The three main areas of intellectual property include copyright, patents, and trademarks. Copyrights protect the authorship of literary and artistic works while patents involve the registry of inventions, and trademarks deal exclusively with commercial symbols and labels.
It is a design icon that has obviously lost none of its appeal in the digital age…Even now, it symbolizes the innovation and reliability that are key qualities attributed to both SBB and Switzerland as a whole.
-SBB via Reuters
Apple – purchasing IP defensively
Apple may have used the Swiss clock in an unauthorized reproduction and sale of the design on its more than 80 million iPhones. SBB, the sole owner of the trademark of the station clock, had the right to seek injunctive relief and damages sustained with additional claim on the defendant’s profits. Thankfully Apple acted quickly to buy a ‘timeless artistic rendition of time’ worth far less than litigation dispute.
What do recent trademark disputes tell us about modern justice?

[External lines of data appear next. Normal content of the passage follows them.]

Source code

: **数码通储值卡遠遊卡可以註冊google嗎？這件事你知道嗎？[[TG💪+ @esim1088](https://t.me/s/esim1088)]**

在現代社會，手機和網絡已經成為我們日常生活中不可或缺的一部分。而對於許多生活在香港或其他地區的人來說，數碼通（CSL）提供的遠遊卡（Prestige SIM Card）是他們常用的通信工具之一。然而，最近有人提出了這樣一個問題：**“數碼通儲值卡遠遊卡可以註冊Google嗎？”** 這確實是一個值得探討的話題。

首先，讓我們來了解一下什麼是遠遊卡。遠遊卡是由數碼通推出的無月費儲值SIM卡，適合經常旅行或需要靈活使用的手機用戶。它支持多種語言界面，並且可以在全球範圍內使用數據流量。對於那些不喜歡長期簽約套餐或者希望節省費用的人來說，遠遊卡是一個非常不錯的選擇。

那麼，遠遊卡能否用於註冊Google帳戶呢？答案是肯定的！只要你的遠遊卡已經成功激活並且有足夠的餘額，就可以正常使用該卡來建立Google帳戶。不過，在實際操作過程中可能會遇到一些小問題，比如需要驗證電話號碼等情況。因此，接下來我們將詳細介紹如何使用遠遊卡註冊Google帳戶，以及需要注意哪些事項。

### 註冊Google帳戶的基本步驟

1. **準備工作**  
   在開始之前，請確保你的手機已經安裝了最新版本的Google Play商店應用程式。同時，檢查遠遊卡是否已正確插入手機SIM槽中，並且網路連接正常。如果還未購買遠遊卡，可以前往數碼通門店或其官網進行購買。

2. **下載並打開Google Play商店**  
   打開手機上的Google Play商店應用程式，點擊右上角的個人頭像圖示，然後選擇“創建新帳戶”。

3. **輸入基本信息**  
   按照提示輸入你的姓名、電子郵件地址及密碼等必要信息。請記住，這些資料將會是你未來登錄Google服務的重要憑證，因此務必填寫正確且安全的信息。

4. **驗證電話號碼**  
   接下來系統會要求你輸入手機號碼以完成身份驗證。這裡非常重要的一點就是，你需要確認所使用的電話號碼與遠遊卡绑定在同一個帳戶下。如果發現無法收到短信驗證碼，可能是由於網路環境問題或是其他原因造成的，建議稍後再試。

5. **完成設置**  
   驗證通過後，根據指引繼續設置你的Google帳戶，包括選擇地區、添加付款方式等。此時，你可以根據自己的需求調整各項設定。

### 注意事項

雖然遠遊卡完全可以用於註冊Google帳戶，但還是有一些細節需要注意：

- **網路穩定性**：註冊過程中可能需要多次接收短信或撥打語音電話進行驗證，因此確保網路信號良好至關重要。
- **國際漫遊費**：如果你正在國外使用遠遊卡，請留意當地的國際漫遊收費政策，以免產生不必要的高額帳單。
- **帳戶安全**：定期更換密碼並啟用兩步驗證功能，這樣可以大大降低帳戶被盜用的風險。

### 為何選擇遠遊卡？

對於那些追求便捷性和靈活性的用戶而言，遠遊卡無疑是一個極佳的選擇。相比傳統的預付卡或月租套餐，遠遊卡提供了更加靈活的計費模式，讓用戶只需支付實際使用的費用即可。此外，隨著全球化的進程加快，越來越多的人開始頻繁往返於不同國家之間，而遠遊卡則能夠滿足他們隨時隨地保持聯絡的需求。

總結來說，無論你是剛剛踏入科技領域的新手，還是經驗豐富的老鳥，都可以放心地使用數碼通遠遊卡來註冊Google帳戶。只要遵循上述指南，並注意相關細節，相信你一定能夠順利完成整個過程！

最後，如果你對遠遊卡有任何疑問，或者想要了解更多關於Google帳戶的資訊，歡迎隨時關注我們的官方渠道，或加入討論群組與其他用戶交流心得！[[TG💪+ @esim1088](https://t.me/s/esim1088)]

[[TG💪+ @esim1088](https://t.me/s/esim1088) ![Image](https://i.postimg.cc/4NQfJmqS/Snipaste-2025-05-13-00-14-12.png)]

In 2009 Guess’ trademark infringement with Gucci cost them $4.7 million (initial $221 million claim) in damages because of similarly placed G’s copying the iconic design of Gucci’s genuine Italian leather sneakers. The pattern in dispute is a very clear violation whereas the similar use of a name complicated a decision made in 2011 by the Bern Commercial Court. The Swiss watch manufacturer, Omega AG, filed a trademark infringement suit against Frank Muller who used the word ‘MEGA’ in the design of his product. The Swiss Trademark Act requires that a commercial sign bear a distinctive character for it to be registered as a trademark. Therefore trademarks for the word “phone”, “clock” or “time” are not eligible.
The conclusion of the case highlights the distinction between two competing products’ clientele and industry. The judge decided that the watches’ prices, distribution channels, technology and consumers were different thereby rejecting the claim that MEGA was a violation in trademark OMEGA. In the Apple vs. Railway dispute, can we make a parallel and assert that clocks sitting in a station are likely not confused with the virtual clocks on our iPhones?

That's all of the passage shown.